Phase I Clinical Trial of NSC-CRAd-S-pk7 for Recurrent High-Grade Glioma
The FDA has authorized a Phase I physician-sponsored clinical trial that will use a licensed oncolytic virotherapy platform, NSC-CRAd-S-pk7, a cutting-edge therapeutic candidate comprising tumor-tropic neural stem cells delivering an oncolytic adenovirus selectively to tumor sites in patients with recurrent high-grade glioma.
The clinical trial will be an open-label, non-randomized, multicenter study. Once it is funded, it will address the safety and tolerability of administering serial doses of NSC-CRAd-S-pk7 in adult patients with recurrent, histologically confirmed, high-grade gliomas (WHO Grade 3 or 4). Secondary endpoints will evaluate treatment efficacy, including progression-free and overall survival, as well as any immune response to NSC-CRAd-S-pk7. This physician-sponsored study will be led by Jana Portnow, MD, Professor in the Department of Medical Oncology & Therapeutics Research and Co-Director of the Brain Tumor Program at City of Hope.

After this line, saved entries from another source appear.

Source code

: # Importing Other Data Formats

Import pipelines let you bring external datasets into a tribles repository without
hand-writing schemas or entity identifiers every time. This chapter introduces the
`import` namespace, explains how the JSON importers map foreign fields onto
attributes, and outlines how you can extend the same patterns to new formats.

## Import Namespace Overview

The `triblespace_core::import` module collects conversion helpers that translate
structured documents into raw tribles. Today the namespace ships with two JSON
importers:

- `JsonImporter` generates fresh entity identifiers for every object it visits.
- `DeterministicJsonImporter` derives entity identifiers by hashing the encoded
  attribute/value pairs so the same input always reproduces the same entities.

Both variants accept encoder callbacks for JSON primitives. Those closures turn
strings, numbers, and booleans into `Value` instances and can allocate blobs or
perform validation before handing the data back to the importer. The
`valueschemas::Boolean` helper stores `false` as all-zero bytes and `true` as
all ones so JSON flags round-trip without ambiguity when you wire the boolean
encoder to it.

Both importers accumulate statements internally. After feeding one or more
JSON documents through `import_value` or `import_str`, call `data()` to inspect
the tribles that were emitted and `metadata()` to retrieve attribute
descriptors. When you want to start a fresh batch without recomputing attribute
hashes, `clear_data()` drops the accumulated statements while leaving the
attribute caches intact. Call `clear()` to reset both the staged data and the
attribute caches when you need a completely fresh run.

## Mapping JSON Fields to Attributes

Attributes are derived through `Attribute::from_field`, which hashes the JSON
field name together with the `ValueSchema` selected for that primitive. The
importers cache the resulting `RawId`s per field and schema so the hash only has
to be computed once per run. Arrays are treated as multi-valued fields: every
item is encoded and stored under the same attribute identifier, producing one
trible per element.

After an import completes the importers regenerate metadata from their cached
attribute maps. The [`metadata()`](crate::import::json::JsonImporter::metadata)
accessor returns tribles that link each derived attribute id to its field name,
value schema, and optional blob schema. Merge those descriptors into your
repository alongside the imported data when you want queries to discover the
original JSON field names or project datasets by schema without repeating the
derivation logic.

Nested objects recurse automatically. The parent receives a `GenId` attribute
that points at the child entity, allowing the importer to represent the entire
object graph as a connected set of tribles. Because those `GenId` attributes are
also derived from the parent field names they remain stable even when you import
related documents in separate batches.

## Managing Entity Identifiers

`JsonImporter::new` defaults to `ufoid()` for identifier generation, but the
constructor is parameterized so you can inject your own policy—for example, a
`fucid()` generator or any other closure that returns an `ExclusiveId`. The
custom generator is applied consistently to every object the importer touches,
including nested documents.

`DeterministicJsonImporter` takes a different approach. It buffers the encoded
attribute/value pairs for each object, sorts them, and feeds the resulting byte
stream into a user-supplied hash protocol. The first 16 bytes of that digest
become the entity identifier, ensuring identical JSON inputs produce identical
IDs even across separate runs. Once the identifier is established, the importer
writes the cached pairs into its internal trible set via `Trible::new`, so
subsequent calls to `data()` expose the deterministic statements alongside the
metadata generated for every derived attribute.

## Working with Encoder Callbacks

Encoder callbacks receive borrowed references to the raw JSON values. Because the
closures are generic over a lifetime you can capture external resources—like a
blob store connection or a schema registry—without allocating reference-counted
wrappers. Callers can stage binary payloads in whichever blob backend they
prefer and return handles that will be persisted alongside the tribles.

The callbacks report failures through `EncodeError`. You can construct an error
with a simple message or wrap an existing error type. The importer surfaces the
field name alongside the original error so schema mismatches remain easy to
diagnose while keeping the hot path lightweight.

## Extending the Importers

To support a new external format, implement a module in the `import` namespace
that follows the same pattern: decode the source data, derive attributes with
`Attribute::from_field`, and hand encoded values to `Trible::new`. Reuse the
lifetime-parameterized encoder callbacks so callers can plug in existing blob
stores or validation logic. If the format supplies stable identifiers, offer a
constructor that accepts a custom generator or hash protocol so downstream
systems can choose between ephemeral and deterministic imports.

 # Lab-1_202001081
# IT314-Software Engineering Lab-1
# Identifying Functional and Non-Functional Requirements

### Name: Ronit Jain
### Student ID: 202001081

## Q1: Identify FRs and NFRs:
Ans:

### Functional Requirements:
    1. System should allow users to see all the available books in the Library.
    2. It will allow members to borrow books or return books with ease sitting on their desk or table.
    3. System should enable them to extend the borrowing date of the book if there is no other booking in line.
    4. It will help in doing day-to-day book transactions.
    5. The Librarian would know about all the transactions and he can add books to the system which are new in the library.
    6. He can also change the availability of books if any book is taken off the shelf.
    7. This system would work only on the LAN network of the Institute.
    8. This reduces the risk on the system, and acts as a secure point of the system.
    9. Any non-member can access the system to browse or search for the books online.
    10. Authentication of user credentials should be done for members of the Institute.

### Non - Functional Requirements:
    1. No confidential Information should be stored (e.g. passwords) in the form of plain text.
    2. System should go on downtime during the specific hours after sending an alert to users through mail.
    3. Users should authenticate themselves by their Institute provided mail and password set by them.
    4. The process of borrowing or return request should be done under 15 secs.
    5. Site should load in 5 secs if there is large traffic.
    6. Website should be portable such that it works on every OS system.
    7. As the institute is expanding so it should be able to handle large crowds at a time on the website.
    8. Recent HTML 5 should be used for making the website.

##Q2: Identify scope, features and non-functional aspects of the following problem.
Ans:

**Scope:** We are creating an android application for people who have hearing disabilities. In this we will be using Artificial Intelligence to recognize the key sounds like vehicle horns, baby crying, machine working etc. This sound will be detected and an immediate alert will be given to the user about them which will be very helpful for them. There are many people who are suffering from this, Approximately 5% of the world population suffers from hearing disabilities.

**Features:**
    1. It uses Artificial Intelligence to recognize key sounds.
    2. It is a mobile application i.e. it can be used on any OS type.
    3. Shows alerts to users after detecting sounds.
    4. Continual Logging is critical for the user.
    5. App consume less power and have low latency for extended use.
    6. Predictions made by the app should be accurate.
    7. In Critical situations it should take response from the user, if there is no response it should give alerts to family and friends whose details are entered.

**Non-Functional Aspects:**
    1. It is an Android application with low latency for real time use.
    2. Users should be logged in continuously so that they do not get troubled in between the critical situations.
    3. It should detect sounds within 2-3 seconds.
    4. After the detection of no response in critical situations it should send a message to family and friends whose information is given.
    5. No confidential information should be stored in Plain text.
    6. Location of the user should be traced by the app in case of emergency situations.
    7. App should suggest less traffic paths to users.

A previously completed Phase I dose-escalation clinical trial in newly diagnosed glioma patients included a single dose of NSC-CRAd-S-pk7 given as an adjunct to radiation and temozolomide. The research demonstrated that NSC-CRAd-S-pk7 was well-tolerated in the patient population and showed promising preliminary results of efficacy (Lancet Oncol 2021;22(8):1103-1114).
"Our team at City of Hope is excited to be a part of the development of NSC-CRAd-S-pk7. Despite their potential, the first-generation oncolytic virus therapies given as free virus were not very effective -most likely due to rapid inactivation by the patient's immune system," noted Karen Aboody, MD, Professor in the Department of Stem Cell Biology and Regenerative Medicine and Division of Neurosurgery at City of Hope. "Our new platform uses stem cells like a 'Trojan horse' to shield the oncolytic viral particles from immune inactivation and deliver them to the tumor sites. This results in significantly more virus distributed at the tumor sites, inducing a greater self-amplifying anti-tumor response. This may also result in a secondary anti-tumor immune response."
The NSC-CRAd-S-pk7 platform is an allogeneic, off-the-shelf therapy comprised of an immortalized Neural Stem Cell (NSC) line loaded with an engineered oncolytic adenovirus. Upon surgical resection of a tumor, NSC-CRAd-S-pk7 is injected into the walls of the resection cavity, resulting in viral infection and destruction of any remaining tumor cells.